Even more important, however, were
humanitarian concerns. At the Congress of Vienna, Britain pressed the
other powers to bar the trade in slaves but achieved only a commitment
in principle to its eventual abolition. Those profiting from slavery
mocked the hypocrisy of British concern for African slaves while His
Majesty's own subjects languished in involuntary servitude along the
Barbary Coast. The taunts stung.
Then a British naval officer, Commander Walter Croker, visited Algiers. He wrote an incendiary letter
decrying the "cruelties practiced on Christians of every nation, and of
indiscriminate slaughter, involving our own countrymen." When sending the letter to a government minister failed to produce the desired effect, he
published it, touching off a media firestorm. Parliament demanded
action. William Wilberforce, an inveterate critic of slavery, condemned
"the evils...which had been so long tolerated," and called for "cannon
balls" instead of the payment of any ransom.

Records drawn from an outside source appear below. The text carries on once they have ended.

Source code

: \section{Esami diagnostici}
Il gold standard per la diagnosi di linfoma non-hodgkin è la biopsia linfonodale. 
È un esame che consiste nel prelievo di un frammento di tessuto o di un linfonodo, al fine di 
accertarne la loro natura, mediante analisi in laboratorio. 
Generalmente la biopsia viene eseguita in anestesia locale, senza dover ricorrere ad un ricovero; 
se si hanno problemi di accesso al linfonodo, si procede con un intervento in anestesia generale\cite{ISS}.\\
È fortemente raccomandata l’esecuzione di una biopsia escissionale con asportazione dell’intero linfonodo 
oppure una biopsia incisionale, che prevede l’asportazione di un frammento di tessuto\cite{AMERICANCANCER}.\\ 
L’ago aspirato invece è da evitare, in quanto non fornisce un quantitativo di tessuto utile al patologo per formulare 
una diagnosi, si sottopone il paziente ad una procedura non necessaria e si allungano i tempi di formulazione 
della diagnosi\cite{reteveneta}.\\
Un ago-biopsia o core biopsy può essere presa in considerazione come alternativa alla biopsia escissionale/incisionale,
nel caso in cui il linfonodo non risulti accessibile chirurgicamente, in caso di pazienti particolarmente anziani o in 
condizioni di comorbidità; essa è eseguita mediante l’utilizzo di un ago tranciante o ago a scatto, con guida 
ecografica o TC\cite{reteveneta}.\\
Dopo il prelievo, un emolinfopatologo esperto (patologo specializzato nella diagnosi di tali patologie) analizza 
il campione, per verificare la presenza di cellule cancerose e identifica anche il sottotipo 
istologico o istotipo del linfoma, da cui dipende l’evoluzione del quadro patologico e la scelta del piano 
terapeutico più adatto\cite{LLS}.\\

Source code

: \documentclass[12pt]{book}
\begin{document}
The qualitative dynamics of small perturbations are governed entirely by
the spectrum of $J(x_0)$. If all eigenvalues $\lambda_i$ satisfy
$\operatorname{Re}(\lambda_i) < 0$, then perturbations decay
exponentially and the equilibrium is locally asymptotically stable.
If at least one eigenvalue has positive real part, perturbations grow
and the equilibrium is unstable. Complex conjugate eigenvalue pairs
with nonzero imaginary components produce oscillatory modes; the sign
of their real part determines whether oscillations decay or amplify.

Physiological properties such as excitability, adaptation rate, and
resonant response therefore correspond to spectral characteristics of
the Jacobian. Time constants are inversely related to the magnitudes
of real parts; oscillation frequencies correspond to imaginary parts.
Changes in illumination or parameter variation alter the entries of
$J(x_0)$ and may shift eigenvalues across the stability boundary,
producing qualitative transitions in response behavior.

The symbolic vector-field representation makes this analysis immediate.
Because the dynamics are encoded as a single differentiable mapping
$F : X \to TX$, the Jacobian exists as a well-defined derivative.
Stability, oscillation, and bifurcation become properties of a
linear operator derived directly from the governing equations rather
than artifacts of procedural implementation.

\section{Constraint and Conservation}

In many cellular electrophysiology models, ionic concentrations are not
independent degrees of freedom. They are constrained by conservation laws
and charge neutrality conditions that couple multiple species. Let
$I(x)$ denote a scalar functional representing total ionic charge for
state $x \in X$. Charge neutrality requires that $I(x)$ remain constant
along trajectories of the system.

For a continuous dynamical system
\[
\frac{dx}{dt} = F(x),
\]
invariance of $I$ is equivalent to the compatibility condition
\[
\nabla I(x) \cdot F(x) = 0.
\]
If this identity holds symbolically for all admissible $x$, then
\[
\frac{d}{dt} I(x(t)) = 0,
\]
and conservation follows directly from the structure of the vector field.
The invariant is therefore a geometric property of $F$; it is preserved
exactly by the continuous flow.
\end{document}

Exmouth, the British commander in the Mediterranean, was dispatched to
secure a solution. In Tripoli, he ransomed 468 slaves and secured a
commitment to end the practice. Tunis, too, capitulated, ransoming some
slaves, releasing others, and pledging at least to treat future captives
as prisoners. Algiers, however, proved more defiant, and Exmouth
retired to England in frustration.
The slaughter of some 200
fishermen from the Italian states provided a fresh impetus for action.
Exmouth returned at the head of a powerful fleet. In Gibraltar, he met
up with a squadron of Dutch frigates, and its commander pledged his
support. They sailed, together, for Algiers and delivered their
ultimatum. Receiving no response, they proceeded to bombard the
fortifications, leveling half the city in the process. Exmouth demanded
the Dey's surrender, distinguishing between the ruler and his populace by adding that as "England does not war for the
destruction of cities, I am unwilling to
visit your personal cruelties upon the unoffending inhabitants of the
country." (It was a fine sentiment, but perhaps one that the inhabitants of the rubble of Algiers,
slaves included, were poorly disposed to appreciate.) More than three thousand captives were released.
Back in Britain, Parliament congratulated
Exmouth on a victory "most favourable to the interests of humanity,"
and the Duke of Clarence declared that British action had been "actuated by a pure feeling of humanity towards
the rest of the world." Plays and pamphlets celebrated the triumph, and
Britain engaged in an extended bout of self-congratulation.
Over the longer term, though, the results of the expedition proved more equivocal. The
offending rulers were not deposed. Piracy and slavery declined, but
neither immediately disappeared. European intervention in North Africa
would only escalate in the decades that followed.